### The problem
Every line of the records below that holds the word "column" belongs in the answer.

### Data section

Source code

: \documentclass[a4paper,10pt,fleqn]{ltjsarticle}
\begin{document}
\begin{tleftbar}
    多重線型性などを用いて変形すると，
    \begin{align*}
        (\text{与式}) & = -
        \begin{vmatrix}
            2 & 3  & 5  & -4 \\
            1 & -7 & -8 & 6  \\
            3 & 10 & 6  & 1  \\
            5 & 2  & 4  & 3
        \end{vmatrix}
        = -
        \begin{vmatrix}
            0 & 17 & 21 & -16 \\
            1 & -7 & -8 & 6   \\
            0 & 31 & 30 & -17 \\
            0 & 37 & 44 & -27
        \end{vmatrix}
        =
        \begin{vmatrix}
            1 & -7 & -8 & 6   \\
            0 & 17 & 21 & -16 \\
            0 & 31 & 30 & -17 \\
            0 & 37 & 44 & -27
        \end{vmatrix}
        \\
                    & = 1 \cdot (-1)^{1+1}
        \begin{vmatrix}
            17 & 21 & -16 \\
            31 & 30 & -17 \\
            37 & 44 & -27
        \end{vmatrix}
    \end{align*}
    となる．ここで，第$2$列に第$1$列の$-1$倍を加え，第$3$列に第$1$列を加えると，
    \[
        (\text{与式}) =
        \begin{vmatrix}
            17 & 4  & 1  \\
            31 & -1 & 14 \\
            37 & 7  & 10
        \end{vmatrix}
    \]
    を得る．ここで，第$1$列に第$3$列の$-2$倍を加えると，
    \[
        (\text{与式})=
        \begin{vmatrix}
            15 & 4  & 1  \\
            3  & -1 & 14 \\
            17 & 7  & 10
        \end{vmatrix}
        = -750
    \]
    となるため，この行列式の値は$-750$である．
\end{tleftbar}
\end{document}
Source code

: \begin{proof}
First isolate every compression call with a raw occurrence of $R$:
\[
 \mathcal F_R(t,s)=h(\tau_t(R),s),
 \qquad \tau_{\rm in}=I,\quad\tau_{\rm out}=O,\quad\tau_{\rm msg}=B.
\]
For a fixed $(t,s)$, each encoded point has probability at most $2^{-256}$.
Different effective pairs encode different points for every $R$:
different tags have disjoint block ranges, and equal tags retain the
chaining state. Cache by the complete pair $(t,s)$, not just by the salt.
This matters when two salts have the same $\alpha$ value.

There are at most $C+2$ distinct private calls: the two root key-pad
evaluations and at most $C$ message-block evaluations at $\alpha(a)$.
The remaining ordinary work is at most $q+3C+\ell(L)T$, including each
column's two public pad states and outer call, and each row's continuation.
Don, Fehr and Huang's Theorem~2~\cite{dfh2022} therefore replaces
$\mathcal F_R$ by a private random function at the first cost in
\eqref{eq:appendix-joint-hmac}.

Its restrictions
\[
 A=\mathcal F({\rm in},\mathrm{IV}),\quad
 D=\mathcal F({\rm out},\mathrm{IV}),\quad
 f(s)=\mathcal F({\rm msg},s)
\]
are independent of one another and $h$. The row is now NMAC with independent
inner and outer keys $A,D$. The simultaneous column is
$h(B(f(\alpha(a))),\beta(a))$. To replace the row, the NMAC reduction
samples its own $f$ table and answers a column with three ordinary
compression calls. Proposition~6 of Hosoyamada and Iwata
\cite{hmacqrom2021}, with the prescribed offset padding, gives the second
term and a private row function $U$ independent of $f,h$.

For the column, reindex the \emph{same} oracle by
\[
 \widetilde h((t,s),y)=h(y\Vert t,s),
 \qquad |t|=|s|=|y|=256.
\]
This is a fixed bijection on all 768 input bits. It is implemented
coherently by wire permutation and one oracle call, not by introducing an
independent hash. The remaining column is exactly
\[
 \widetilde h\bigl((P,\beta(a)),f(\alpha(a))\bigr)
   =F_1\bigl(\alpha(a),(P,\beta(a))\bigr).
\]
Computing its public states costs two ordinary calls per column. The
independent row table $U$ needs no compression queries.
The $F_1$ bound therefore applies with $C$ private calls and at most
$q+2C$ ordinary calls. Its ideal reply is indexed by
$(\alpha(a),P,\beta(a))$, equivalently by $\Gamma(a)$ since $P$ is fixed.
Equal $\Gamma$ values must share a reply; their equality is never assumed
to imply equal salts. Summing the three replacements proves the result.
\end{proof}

### Answer space
column's two public pad states and outer call, and each row's continuation.
inner and outer keys $A,D$. The simultaneous column is
samples its own $f$ table and answers a column with three ordinary
For the column, reindex the \emph{same} oracle by
independent hash. The remaining column is exactly
Computing its public states costs two ordinary calls per column. The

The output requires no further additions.